ISIS is apocalyptic.
The Islamic State has attached great importance to the Syrian city of Dabiq, near Aleppo. It named its propaganda magazine after the town, and celebrated madly when (at great cost) it conquered Dabiq’s strategically unimportant plains. It is here, the Prophet reportedly said, that the armies of Rome will set up their camp. The armies of Islam will meet them, and Dabiq will be Rome’s Waterloo or its Antietam.

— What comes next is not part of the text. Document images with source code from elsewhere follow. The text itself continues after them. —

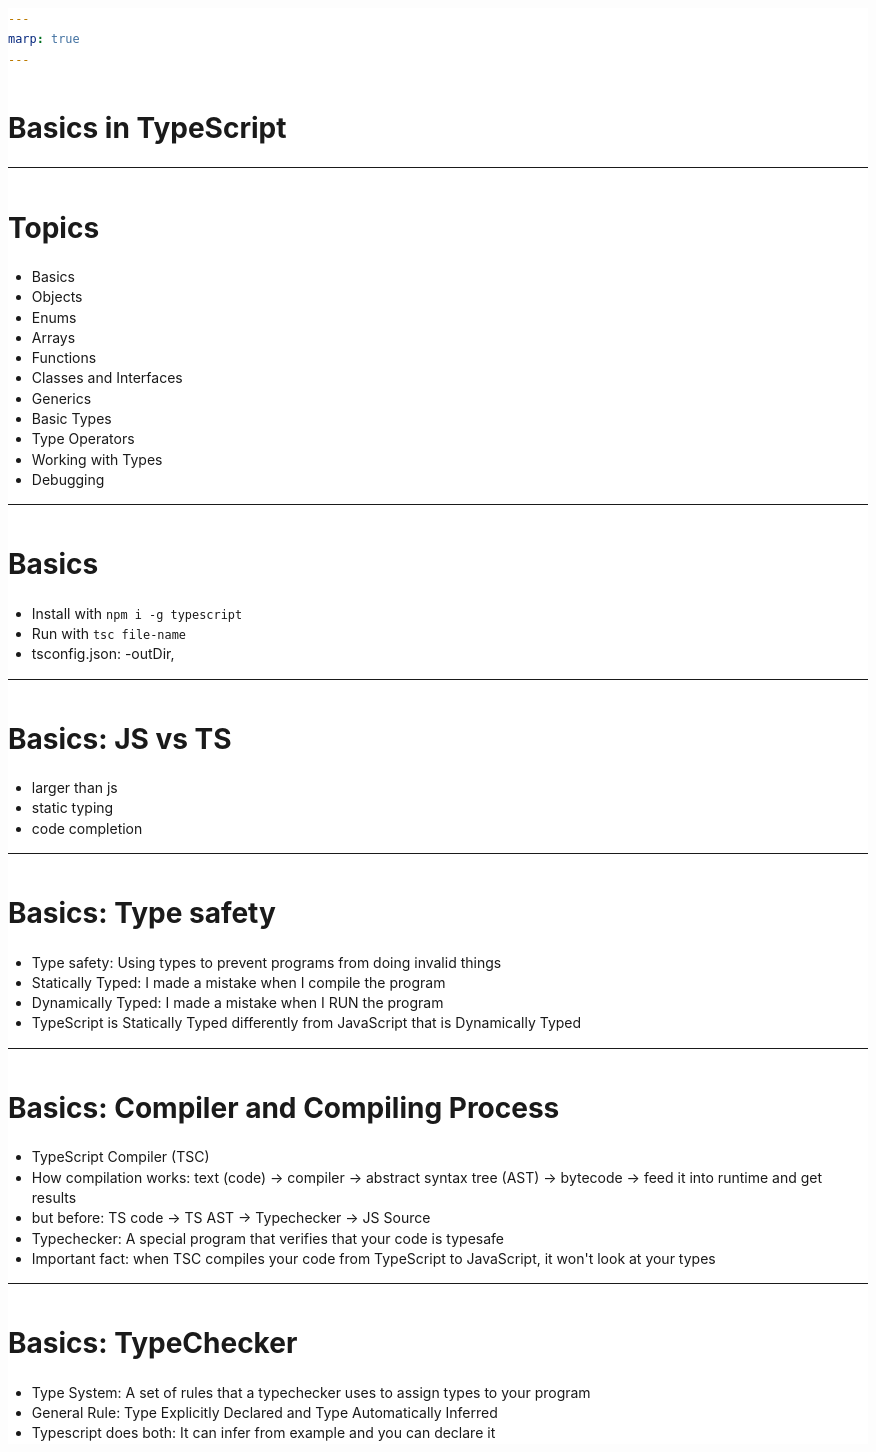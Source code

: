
 ```yaml
---
marp: true
---
```


# Basics in TypeScript

---
# Topics
- Basics
- Objects
- Enums
- Arrays
- Functions
- Classes and Interfaces
- Generics
- Basic Types
- Type Operators
- Working with Types
- Debugging

---
# Basics
- Install with `npm i -g typescript`
- Run with `tsc file-name`
- tsconfig.json: -outDir, 
---
# Basics: JS vs TS
- larger than js
- static typing
- code completion
---
# Basics: Type safety
- Type safety: Using types to prevent programs from doing invalid things
- Statically Typed: I made a mistake when I compile the program
- Dynamically Typed: I made a mistake when I RUN the program
- TypeScript is Statically Typed differently from JavaScript that is Dynamically Typed
---
# Basics: Compiler and Compiling Process
- TypeScript Compiler (TSC)
- How compilation works: text (code) -> compiler -> abstract syntax tree (AST) -> bytecode -> feed it into runtime and get results
- but before: TS code -> TS AST -> Typechecker -> JS Source
- Typechecker: A special program that verifies that your code is typesafe 
- Important fact: when TSC compiles your code from TypeScript to JavaScript, it won't look at your types
---
# Basics: TypeChecker
- Type System: A set of rules that a typechecker uses to assign types to your program
- General Rule: Type Explicitly Declared and Type Automatically Inferred
- Typescript does both: It can infer from example and you can declare it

“Dabiq is basically all farmland,” one Islamic State supporter recently tweeted. “You could imagine large battles taking place there.” The Islamic State’s propagandists drool with anticipation of this event, and constantly imply that it will come soon. The state’s magazine quotes Zarqawi as saying, “The spark has been lit here in Iraq, and its heat will continue to intensify … until it burns the crusader armies in Dabiq.” A recent propaganda video shows clips from Hollywood war movies set in medieval times—perhaps because many of the prophecies specify that the armies will be on horseback or carrying ancient weapons.
Like a Biblical Armageddon, this will the site of the great battle that leads to the triumph of Islam and the establishment of the Caliphate. From Dabiq, the forces of ISIS will march on Istanbul. History is strewn with the vestiges of apocalyptic religions and philosophies. Some burn out, some don’t. Some are peaceful and some not so much. Seventh Day Adventists started out as the apocalyptic Millerites and no one quakes in fear of them, but you can’t take this for granted. This is important to keep in mind when considering how to deal with ISIS.
ISIS really does want to kill you.
Choudary took pains to present the laws of war under which the Islamic State operates as policies of mercy rather than of brutality. He told me the state has an obligation to terrorize its enemies—a holy order to scare the shit out of them with beheadings and crucifixions and enslavement of women and children, because doing so hastens victory and avoids prolonged conflict.
Choudary’s colleague Abu Baraa explained that Islamic law permits only temporary peace treaties, lasting no longer than a decade. Similarly, accepting any border is anathema, as stated by the Prophet and echoed in the Islamic State’s propaganda videos. If the caliph consents to a longer-term peace or permanent border, he will be in error. Temporary peace treaties are renewable, but may not be applied to all enemies at once: the caliph must wage jihad at least once a year. He may not rest, or he will fall into a state of sin.
One comparison to the Islamic State is the Khmer Rouge, which killed about a third of the population of Cambodia. But the Khmer Rouge occupied Cambodia’s seat at the United Nations. “This is not permitted,” Abu Baraa said. “To send an ambassador to the UN is to recognize an authority other than God’s.” This form of diplomacy is shirk, or polytheism, he argued, and would be immediate cause to hereticize and replace Baghdadi. Even to hasten the arrival of a caliphate by democratic means—for example by voting for political candidates who favor a caliphate—is shirk.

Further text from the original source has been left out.